Schladming Maria Höfl-Riesch: "Balsam auf die Seele"

SWP 12.02.2013
Richtig gute Stimmung herrscht zur Halbzeit der WM innerhalb der deutschen Ski-Nationalmannschaft. Heute steht der Team-Wettbewerb an, eine weitere Medaille ist durchaus realistisch.

"Das ist Balsam auf die Seele", meinte Maria Höfl-Riesch - und meinte wohl die Wunden. "Ich bin so froh, dass die Kritiker nicht recht behalten haben." Und sie feierte im DSV-Haus in Haus/Ennstal ausgelassen wie selten eine Medaille.

Nach zweimal Gold bei Weltmeisterschaften, zweimal Gold bei Olympischen Winterspielen und nun der dritten WM-Bronze-Plakette bei der Abfahrt in Schladming genoss der Skistar aus Garmisch-Partenkirchen einfach nur den Moment, den Augenblick des Triumphs.

Wenn ein Großereignis ansteht, dann steht der Name Maria als "Fräulein Zuverlässig" für den Deutschen Ski-Verband (DSV). Nach einer in ihren Maßstäben eher mäßigen Saison mit lediglich zwei Podestplätzen tauchte die 28-Jährige ein in die Welt des Glücklichseins. "Man darf alle nicht vergessen, die immer an mich geglaubt haben. Ein Dankeschön an die Trainer, die mir auch medial stets die Stange gehalten haben", sinnierte Maria.

Wir erinnern uns: Vor der WM hatte es ein (un-)ordentliches Hickhack um ihr Buch gegeben. TV-Experte Markus Wasmeier hatte deutliche, aus neutraler Sicht nachvollziehbare, Kritik daran geübt, was letztlich darin gipfelte, dass sich der semmelblonde Schlierseer angesichts der schmalen Höfl-Riesch-Resultate in die Prognose verstieg, Maria würde bei der WM in Schladming keinen Stich machen.
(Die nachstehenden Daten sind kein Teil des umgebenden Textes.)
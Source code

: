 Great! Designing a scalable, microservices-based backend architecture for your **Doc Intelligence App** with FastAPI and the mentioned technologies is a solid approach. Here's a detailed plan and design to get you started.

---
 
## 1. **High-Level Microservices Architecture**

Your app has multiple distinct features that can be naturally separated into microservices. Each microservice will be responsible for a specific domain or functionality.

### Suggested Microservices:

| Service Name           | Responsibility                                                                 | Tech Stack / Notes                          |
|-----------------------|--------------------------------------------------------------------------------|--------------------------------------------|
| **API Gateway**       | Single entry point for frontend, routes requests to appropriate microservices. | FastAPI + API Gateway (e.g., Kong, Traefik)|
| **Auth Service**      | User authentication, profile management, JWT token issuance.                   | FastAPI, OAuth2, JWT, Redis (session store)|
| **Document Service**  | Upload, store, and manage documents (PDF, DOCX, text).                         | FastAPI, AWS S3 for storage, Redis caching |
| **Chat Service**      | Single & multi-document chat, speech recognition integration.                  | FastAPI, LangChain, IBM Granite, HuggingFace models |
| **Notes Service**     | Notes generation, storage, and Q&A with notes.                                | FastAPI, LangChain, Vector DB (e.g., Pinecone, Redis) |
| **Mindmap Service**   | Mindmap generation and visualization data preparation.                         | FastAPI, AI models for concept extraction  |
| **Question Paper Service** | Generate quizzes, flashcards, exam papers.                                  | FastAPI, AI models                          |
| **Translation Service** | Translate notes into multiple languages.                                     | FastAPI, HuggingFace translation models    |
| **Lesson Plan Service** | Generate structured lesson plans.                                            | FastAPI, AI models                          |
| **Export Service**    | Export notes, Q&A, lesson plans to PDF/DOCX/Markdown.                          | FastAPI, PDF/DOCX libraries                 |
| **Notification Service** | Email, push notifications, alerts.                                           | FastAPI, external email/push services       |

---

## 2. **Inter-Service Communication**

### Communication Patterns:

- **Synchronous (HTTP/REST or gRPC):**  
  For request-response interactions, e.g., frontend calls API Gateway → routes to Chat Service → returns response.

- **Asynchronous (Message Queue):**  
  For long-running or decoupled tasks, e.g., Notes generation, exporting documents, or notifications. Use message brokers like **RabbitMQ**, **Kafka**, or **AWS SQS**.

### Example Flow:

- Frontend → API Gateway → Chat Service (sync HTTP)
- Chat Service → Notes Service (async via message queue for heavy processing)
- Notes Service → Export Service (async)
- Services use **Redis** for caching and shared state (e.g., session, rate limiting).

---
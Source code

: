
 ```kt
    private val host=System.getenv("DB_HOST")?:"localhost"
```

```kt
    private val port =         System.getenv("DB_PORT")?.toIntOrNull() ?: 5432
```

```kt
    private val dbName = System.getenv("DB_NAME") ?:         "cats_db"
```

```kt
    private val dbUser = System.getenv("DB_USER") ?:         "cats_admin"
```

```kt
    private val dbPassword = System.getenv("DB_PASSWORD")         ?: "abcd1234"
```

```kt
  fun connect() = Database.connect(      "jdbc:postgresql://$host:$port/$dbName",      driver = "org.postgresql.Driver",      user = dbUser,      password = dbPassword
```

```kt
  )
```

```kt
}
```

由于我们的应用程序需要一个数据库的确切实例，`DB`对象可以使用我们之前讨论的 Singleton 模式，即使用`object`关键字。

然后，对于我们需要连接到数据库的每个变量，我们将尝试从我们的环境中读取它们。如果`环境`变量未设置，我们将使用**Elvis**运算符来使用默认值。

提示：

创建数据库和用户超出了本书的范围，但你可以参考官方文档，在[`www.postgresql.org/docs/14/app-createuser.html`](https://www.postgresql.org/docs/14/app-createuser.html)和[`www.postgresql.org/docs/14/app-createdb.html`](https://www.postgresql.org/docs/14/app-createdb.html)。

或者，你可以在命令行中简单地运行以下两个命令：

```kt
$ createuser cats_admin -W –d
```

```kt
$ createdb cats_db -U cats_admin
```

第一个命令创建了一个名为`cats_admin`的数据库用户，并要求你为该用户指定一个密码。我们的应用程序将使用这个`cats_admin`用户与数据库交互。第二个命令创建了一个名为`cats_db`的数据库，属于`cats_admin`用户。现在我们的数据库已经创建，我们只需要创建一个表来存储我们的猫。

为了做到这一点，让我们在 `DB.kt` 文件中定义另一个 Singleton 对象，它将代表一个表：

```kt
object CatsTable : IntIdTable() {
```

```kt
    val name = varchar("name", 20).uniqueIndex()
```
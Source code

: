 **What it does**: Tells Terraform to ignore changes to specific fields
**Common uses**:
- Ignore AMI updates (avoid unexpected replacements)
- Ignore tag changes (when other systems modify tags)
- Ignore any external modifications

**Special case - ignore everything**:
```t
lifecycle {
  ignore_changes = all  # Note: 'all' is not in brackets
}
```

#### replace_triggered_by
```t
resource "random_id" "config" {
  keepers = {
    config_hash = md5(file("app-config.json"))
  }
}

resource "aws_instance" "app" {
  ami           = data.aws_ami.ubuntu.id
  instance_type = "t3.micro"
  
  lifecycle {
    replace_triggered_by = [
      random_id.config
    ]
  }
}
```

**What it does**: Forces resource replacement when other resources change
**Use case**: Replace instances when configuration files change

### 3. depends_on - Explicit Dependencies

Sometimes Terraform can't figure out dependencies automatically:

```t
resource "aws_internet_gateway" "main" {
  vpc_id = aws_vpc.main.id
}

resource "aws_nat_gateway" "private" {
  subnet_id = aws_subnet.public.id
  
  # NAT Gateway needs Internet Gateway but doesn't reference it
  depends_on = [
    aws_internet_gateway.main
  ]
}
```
"Balsam auf die Seele" - welch eine Genugtuung für die technisch gefestigte Allrounderin, die für den heutigen Team-Wettbewerb (17 Uhr/ZDF und Eurosport) neben Lena Dürr und der beachtlich starken Veronique Hronek gemeldet ist. Ob sie freilich auch zum Einsatz kommt (siehe Reglement-Info), blieb bis zuletzt offen.

Für die Männer sind Fritz Dopfer, der Bolsterlanger Stefan Luitz und Felix Neureuther eingetragen, der bereits seit einem Jahrzehnt an Weltmeisterschaften teilnimmt. Eine Dekade, in der es für ihn vor allem bei Großereignissen nie richtig gut lief. "Das ist die erste WM, die ich richtig genießen kann", so der 28-Jährige, der beim Slalom am kommenden Sonntag zum engen Favoritenkreis zählt. Bei der Heim-WM vor zwei Jahren in Garmisch war er fürchterlich enttäuscht - der Druck zu groß, ausgeschieden. "Bei der Heim-WM war ich nur kopfgesteuert", blickt der gereifte Techniker zurück, "fünf Jahre lang habe ich auf diese Heim-WM hingeträumt, ich habe fast jede Nacht, als ich die Augen zugemacht habe, in die Zukunft geblickt. Dadurch habe ich mir einen extremen Druck auferlegt, und das wird mir nicht mehr passieren. Das ist der größte Knackpunkt, das ist die große Lehre, die ich daraus ziehen kann", so Neureuther, der die Leichtigkeit des Seins entdeckt hat.

Seit seinem Material-Wechsel vor einem Winter ist er endlich stabil geworden, die Ausfallquote ist mittlerweile verschwindend gering. Zum Einstimmen in die WM kommt der heutige Team-Wettbewerb gerade recht.